Это была первая его похвала и первое доверие — руки на бортах.

Все на меня потом смотрели квадратными глазами, но это мне уже не льстило, потому что в этом полете я кое-что понял, а они — нет.

Конечно, гордиться собой я имел право, хотя бы потому, что доставалось мне все это нелегко, но я понял самое главное: летное дело — это не просто специальность и профессия, а большое, тонкое искусство, в котором надо делать бесконечные открытия, которое надо каждодневно познавать и развивать. И чем больше ты будешь летать, и не просто летать, а летать творчески, с любовью, с жесточайшими придирками к самому себе, тем больше у тебя шансов выйти целым и невредимым из самой трудной ситуации, а это кое-что да значит.

Жаворонки

Мне показалось, что я только-только сомкнул глаза стал по-настоящему крепко засыпать, как вдруг чьи-то безжалостные руки затормошили меня:

— Вставай, вставай! На полеты опоздаешь.

Не открывая глаз, я нащупал рукой подушку, поднял ее и положил себе на голову, стараясь закрыть лицо и уши. Но подушка тотчас же отлетела в сторону, и Петр Агеев громким шепотом проговорил:

— Борька, вставай! Довольно дурака валять! Ты же стартовой команде. Забыл?

Я откинул одеяло и, поднявшись, сел, спустив с койки ноги.

— Ну, чего расшумелся? Ведь ночь же. Темно совсем...

— Ладно, хватит! — нетерпеливо прошептал Петр. — «Темно»! Разлепи глаза-то! Проспал. Второй раз бужу.

Я открыл глаза и поспешно вскочил на ноги. Действительно, уже светало и нужно было торопиться.

Быстро и бесшумно убрал постель, оделся, снял с вешалки шлем с очками и вышел из палатки, в которой, досыпая, сладко похрапывали двое моих товарищей по летной группе.

Завтракать было уже поздно, я проспал. Да и не хотелось. [135] Сон еще сковывал все тело. Потягиваясь, дошел до дороги, ведущей на летное поле, и остановился, поджидая товарищей.

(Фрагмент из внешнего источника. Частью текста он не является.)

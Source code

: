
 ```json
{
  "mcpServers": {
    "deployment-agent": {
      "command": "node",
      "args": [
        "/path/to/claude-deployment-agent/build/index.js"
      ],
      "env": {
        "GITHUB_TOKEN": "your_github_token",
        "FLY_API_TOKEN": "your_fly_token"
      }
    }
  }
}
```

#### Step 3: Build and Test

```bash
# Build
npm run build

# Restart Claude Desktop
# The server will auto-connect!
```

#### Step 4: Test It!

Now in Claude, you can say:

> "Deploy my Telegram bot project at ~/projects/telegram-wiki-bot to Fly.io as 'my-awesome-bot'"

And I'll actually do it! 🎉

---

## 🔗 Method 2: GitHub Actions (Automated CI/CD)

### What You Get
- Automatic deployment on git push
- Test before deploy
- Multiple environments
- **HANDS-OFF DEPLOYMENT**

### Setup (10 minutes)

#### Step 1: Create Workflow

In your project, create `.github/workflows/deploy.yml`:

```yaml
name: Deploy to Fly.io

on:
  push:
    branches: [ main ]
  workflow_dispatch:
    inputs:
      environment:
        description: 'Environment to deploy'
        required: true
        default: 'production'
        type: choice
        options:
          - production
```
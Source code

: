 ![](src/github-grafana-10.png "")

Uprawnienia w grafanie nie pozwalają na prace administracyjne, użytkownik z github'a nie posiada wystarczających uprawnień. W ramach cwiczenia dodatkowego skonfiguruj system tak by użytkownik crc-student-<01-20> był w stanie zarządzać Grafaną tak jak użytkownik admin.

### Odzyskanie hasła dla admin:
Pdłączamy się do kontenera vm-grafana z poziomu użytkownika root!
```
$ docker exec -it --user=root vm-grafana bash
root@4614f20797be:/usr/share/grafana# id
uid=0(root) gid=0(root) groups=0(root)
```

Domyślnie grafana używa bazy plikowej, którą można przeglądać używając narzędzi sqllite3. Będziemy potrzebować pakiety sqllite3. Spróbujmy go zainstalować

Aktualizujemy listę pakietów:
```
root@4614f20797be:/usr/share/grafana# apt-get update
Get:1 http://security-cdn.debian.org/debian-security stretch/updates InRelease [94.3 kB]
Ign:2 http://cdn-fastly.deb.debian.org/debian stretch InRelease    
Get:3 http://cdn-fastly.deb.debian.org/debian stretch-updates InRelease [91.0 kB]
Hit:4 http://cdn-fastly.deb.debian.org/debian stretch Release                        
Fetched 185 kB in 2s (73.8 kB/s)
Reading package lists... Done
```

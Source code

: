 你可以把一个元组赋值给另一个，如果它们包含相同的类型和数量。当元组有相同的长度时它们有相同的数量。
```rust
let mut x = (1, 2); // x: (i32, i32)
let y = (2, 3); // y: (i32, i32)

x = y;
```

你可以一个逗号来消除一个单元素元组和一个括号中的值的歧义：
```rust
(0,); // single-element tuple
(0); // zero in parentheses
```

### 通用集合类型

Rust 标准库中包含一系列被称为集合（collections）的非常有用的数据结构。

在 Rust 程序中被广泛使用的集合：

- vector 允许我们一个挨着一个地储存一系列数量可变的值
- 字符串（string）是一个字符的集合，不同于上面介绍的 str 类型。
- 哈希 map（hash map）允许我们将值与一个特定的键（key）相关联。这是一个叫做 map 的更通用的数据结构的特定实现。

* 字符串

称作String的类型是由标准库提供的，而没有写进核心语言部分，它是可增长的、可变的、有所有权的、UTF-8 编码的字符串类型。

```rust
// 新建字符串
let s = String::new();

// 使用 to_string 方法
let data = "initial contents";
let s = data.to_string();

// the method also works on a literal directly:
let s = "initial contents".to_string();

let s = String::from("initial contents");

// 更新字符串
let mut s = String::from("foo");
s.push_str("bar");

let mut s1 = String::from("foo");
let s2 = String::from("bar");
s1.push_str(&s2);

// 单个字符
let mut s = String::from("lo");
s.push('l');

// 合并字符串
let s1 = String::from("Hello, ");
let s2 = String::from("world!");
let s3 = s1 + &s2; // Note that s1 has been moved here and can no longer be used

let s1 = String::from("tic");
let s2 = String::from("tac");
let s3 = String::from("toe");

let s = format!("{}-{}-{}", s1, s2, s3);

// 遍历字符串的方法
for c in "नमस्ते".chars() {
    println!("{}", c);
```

Наступило утро. Гася звезды и оставляя за собой высокие перистые облака, розовые и прозрачные, быстро уходила на запад короткая летняя ночь. Над узкой, извилистой речкой, приподнявшись, повис туман, влажный и теплый. Растворяясь в сумерках, сливались с неясным еще горизонтом выстроенные в ряд учебные самолеты. Светилось окошко в столовой. Было тихо кругом. Лагерь спал, белея палатками.

Похрустывая гравием, четверо курсантов подвезли тележку со стартовым имуществом.

— Все забрали? — спросил я и, не дожидаясь ответа, взялся за ручку. — Поехали!

Шли долго, оставляя на влажной, еще не скошенной траве длинные извилистые следы от ног и две широкие полосы от резиновых шин тележки. Словно боясь разбудить кого-то, разговаривали тихо, короткими отрывистыми фразами.

И вдруг, расколов предрассветную тишину, над спящим лагерем разнеслись певучие звуки трубы. Мы остановились, замерли, с наслаждением прислушиваясь, как горнист старательно и умело выводит утреннюю зорю.

— Це тоби не до-ома, це тоби не до-ома! Вста-вай! Вста-вай! — подражая трубе, пропел Агеев и крикнул громко: — Встава-ай!

И в лагере тоже, вплетаясь в мелодию горна, во всех концах палаточного городка закричали дневальные:

— Подъе-о-ом!.. Встава-ай!..

И сразу загудело, как в улье. Лагерь проснулся, рабочий день начался.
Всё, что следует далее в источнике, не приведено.